_What is needed:_ Your task is to transcribe all of the records exactly and leave out the pictures.

_Saved entries:_
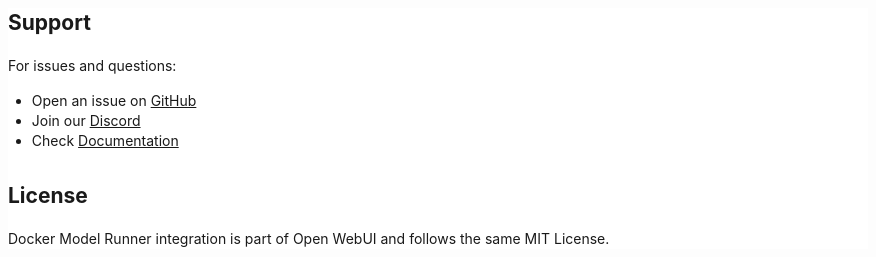 ## Support

For issues and questions:
- Open an issue on [GitHub](https://github.com/open-webui/open-webui)
- Join our [Discord](https://discord.gg/5rJgQTnV4s)
- Check [Documentation](https://docs.openwebui.com/)

## License

Docker Model Runner integration is part of Open WebUI and follows the same MIT License.
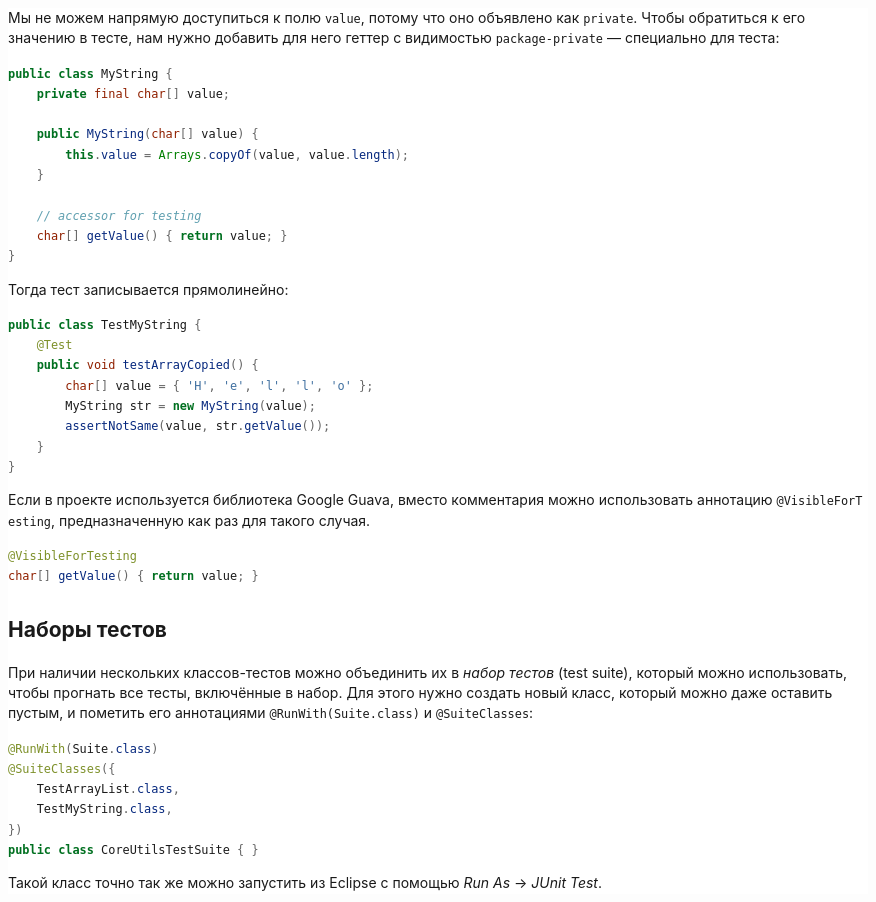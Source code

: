 Мы не можем напрямую доступиться к полю `value`, потому что оно объявлено как `private`. Чтобы обратиться к его значению
в тесте, нам нужно добавить для него геттер с видимостью `package-private` &mdash; специально для теста:

```java
public class MyString {
	private final char[] value;
	
	public MyString(char[] value) {
		this.value = Arrays.copyOf(value, value.length);
	}
	
	// accessor for testing
	char[] getValue() { return value; }
}
```

Тогда тест записывается прямолинейно:

```java
public class TestMyString {
	@Test
	public void testArrayCopied() {
		char[] value = { 'H', 'e', 'l', 'l', 'o' };
		MyString str = new MyString(value);
		assertNotSame(value, str.getValue());
	}
}
```

Если в проекте используется библиотека Google Guava, вместо комментария можно использовать аннотацию
`@VisibleForTesting`, предназначенную как раз для такого случая.

```java
@VisibleForTesting
char[] getValue() { return value; }
```

Наборы тестов
---

При наличии нескольких классов-тестов можно объединить их в *набор тестов* (test suite), который можно использовать,
чтобы прогнать все тесты, включённые в набор. Для этого нужно создать новый класс, который можно даже оставить пустым, и
пометить его аннотациями `@RunWith(Suite.class)` и `@SuiteClasses`:

```java
@RunWith(Suite.class)
@SuiteClasses({
	TestArrayList.class,
	TestMyString.class,
})
public class CoreUtilsTestSuite { }
```

Такой класс точно так же можно запустить из Eclipse с помощью *Run As* &rarr; *JUnit Test*.
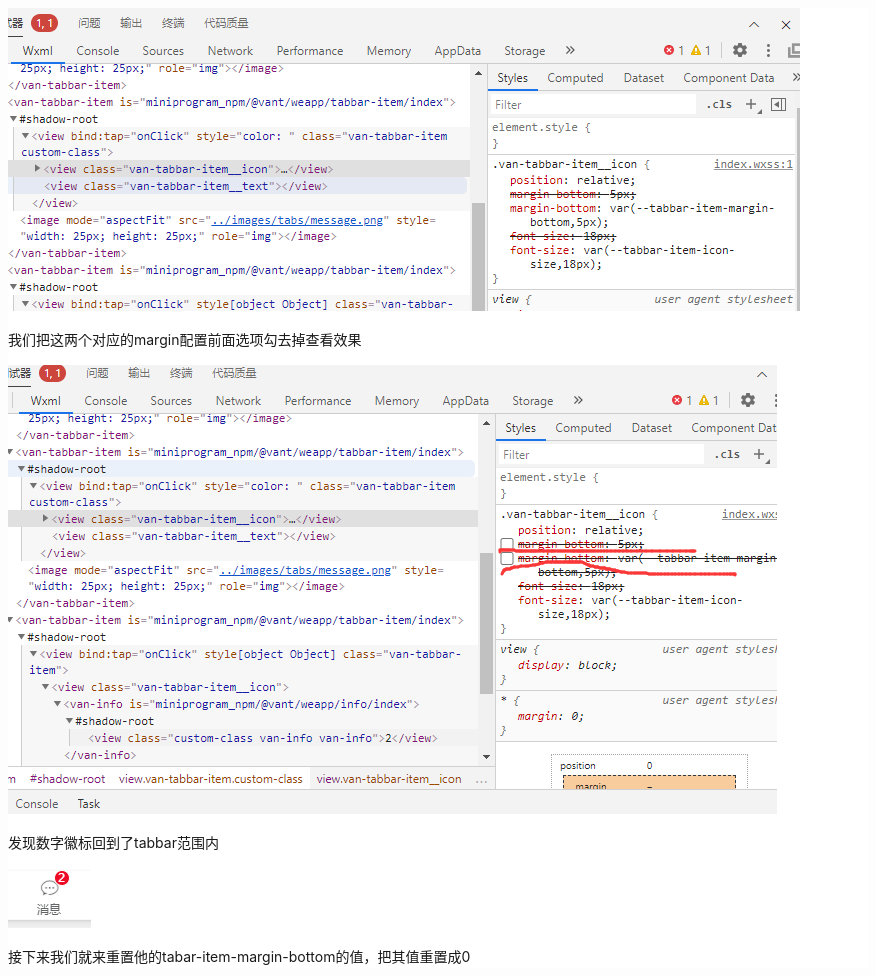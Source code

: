 ![image-20230106180323497](images/image-20230106180323497.png)

我们把这两个对应的margin配置前面选项勾去掉查看效果

![image-20230106180519886](images/image-20230106180519886.png)

发现数字徽标回到了tabbar范围内

![image-20230106180624959](images/image-20230106180624959.png)

接下来我们就来重置他的tabar-item-margin-bottom的值，把其值重置成0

_Your response:_
 ## Support

For issues and questions:
- Open an issue on [GitHub](https://github.com/open-webui/open-webui)
- Join our [Discord](https://discord.gg/5rJgQTnV4s)
- Check [Documentation](https://docs.openwebui.com/)

## License

Docker Model Runner integration is part of Open WebUI and follows the same MIT License.
Source code

: Мы не можем напрямую доступиться к полю `value`, потому что оно объявлено как `private`. Чтобы обратиться к его значению
в тесте, нам нужно добавить для него геттер с видимостью `package-private` &mdash; специально для теста:

```java
public class MyString {
	private final char[] value;
	
	public MyString(char[] value) {
		this.value = Arrays.copyOf(value, value.length);
	}
	
	// accessor for testing
	char[] getValue() { return value; }
}
```

Тогда тест записывается прямолинейно:

```java
public class TestMyString {
	@Test
	public void testArrayCopied() {
		char[] value = { 'H', 'e', 'l', 'l', 'o' };
		MyString str = new MyString(value);
		assertNotSame(value, str.getValue());
	}
}
```

Если в проекте используется библиотека Google Guava, вместо комментария можно использовать аннотацию
`@VisibleForTesting`, предназначенную как раз для такого случая.

```java
@VisibleForTesting
char[] getValue() { return value; }
```

Наборы тестов
---

При наличии нескольких классов-тестов можно объединить их в *набор тестов* (test suite), который можно использовать,
чтобы прогнать все тесты, включённые в набор. Для этого нужно создать новый класс, который можно даже оставить пустым, и
пометить его аннотациями `@RunWith(Suite.class)` и `@SuiteClasses`:

```java
@RunWith(Suite.class)
@SuiteClasses({
	TestArrayList.class,
	TestMyString.class,
})
public class CoreUtilsTestSuite { }
```

Такой класс точно так же можно запустить из Eclipse с помощью *Run As* &rarr; *JUnit Test*.
Source code

: ![image-20230106180323497](images/image-20230106180323497.png)

我们把这两个对应的margin配置前面选项勾去掉查看效果

![image-20230106180519886](images/image-20230106180519886.png)

发现数字徽标回到了tabbar范围内

![image-20230106180624959](images/image-20230106180624959.png)

接下来我们就来重置他的tabar-item-margin-bottom的值，把其值重置成0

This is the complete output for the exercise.